Locate the line that contains "### Distribution of the Packages" in the entries below, then repeat it and every following line through the line that contains "The normal way to contribute is by", exactly, and no others.

[[ MATERIAL FOR THIS TASK, beginning ]]

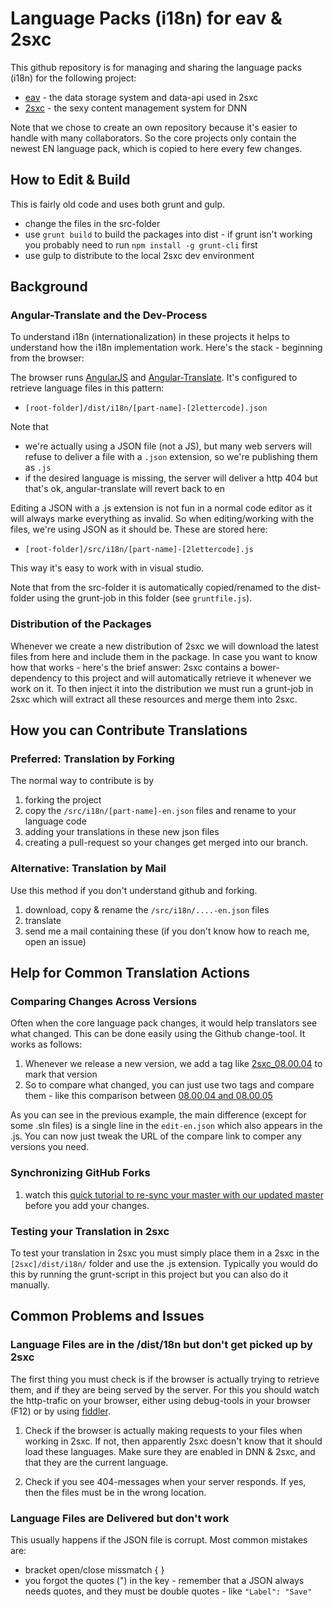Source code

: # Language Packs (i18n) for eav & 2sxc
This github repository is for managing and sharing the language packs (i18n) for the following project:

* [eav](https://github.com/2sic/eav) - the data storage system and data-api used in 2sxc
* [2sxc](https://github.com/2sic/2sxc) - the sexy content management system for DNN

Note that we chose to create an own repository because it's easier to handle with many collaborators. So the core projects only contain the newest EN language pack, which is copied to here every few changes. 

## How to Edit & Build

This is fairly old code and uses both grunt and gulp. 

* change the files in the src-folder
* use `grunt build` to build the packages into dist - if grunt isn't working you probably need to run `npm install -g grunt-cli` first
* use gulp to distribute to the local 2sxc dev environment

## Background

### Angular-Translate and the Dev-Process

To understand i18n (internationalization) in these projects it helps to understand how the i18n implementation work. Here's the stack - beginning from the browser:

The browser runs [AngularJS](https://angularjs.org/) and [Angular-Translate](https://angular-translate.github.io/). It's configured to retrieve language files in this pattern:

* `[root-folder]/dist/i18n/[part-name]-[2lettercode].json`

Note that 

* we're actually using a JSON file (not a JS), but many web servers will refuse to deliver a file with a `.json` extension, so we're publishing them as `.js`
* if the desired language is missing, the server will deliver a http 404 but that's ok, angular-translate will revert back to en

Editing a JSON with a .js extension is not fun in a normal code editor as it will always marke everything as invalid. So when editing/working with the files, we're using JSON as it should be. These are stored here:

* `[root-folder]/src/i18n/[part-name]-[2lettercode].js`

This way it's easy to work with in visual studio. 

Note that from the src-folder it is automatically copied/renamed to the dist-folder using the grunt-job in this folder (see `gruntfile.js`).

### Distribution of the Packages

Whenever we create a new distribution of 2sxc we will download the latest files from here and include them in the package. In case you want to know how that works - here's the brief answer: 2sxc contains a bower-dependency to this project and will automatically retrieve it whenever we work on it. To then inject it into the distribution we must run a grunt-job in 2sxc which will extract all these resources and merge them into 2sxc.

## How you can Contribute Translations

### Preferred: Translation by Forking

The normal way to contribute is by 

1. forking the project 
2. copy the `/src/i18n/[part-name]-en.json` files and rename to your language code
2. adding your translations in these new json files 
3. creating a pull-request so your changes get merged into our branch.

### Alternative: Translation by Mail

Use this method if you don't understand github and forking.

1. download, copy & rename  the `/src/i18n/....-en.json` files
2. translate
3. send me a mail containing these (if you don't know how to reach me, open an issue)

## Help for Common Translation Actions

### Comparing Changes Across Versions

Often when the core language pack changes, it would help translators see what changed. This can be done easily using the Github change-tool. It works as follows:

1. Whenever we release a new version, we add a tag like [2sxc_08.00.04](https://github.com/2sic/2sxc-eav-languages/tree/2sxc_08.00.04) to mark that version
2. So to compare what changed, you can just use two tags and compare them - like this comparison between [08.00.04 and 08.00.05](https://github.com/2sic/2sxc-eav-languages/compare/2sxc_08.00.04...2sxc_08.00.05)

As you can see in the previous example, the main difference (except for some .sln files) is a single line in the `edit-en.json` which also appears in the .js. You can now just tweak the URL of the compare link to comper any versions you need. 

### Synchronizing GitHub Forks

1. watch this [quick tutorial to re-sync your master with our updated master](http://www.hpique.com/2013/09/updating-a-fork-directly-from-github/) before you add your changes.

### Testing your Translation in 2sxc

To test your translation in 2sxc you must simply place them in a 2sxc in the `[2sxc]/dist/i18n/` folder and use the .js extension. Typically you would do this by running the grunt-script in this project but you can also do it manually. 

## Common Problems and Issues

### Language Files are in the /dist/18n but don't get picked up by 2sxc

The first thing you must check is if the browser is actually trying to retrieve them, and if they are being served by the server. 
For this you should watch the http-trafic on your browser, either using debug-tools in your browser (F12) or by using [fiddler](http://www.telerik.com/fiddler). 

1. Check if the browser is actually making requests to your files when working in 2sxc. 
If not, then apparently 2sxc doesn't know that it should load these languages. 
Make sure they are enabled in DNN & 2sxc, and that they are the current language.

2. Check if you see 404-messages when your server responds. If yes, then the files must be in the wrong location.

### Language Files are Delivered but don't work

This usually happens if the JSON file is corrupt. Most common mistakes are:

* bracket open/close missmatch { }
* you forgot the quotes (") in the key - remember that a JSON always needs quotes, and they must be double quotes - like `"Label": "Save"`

[[ MATERIAL FOR THIS TASK, end ]]
[[ MATERIAL FOR THIS TASK, beginning ]]

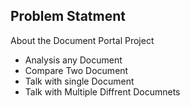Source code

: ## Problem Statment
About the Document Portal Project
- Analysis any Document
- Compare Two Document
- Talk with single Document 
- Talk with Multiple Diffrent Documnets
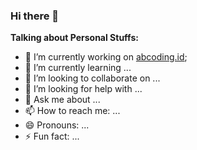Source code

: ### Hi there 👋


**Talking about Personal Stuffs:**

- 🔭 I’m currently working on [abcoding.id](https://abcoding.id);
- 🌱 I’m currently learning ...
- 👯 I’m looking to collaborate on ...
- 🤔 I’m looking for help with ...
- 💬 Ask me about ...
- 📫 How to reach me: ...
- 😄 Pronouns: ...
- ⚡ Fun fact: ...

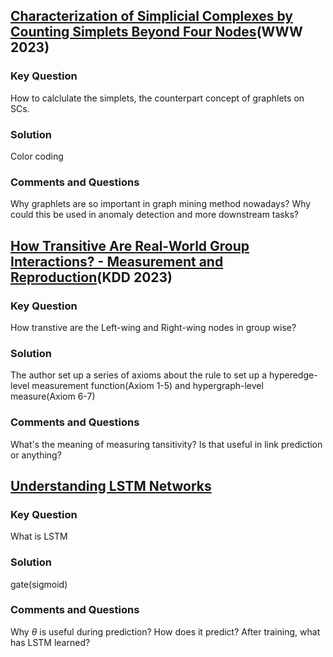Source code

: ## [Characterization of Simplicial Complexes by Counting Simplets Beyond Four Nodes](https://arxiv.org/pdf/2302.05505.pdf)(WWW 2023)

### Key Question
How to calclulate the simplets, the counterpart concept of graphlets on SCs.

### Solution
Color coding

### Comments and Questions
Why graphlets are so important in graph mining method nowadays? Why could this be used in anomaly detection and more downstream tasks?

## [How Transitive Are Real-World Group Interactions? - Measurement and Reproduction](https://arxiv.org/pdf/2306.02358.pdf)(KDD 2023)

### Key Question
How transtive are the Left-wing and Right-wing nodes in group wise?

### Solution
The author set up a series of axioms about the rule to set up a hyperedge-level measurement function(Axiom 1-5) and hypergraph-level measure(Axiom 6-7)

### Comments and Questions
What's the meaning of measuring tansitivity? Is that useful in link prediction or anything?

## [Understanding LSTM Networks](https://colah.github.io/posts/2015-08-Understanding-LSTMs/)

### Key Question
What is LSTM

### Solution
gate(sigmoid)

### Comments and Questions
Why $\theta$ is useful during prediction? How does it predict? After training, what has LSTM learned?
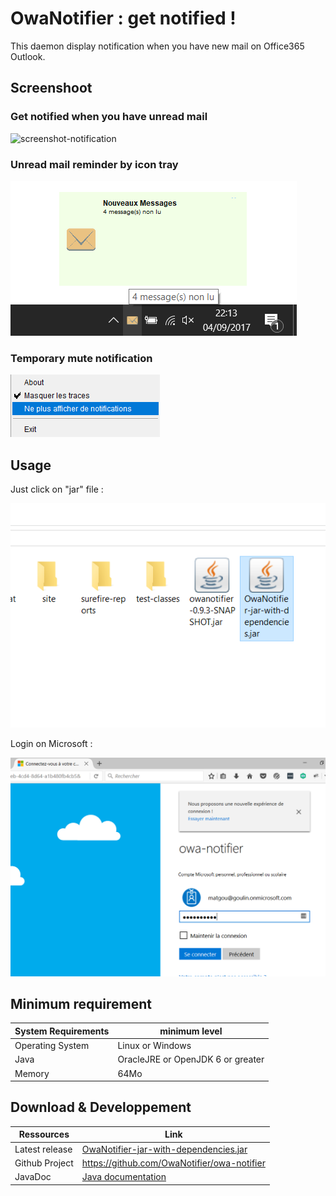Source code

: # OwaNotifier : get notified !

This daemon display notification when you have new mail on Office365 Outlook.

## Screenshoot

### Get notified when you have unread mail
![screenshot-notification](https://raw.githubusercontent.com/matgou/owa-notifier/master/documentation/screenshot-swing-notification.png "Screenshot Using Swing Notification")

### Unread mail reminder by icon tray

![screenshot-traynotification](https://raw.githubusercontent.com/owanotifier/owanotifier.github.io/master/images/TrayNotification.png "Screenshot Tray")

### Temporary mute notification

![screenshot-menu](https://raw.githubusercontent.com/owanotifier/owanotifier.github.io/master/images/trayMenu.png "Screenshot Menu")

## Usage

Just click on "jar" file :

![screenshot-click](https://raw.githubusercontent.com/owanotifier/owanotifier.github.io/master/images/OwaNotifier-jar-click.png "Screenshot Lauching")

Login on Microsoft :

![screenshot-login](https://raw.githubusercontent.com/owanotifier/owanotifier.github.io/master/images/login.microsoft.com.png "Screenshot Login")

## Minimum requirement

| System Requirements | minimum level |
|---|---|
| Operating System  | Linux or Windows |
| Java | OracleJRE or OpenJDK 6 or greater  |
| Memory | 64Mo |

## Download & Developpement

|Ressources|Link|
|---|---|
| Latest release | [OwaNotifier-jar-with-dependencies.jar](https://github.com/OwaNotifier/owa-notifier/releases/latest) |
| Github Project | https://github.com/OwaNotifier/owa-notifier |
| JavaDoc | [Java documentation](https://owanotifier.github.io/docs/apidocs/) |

[[ MATERIAL FOR THIS TASK, end ]]

▶ _OUTPUT_
### Distribution of the Packages

Whenever we create a new distribution of 2sxc we will download the latest files from here and include them in the package. In case you want to know how that works - here's the brief answer: 2sxc contains a bower-dependency to this project and will automatically retrieve it whenever we work on it. To then inject it into the distribution we must run a grunt-job in 2sxc which will extract all these resources and merge them into 2sxc.

## How you can Contribute Translations

### Preferred: Translation by Forking

The normal way to contribute is by 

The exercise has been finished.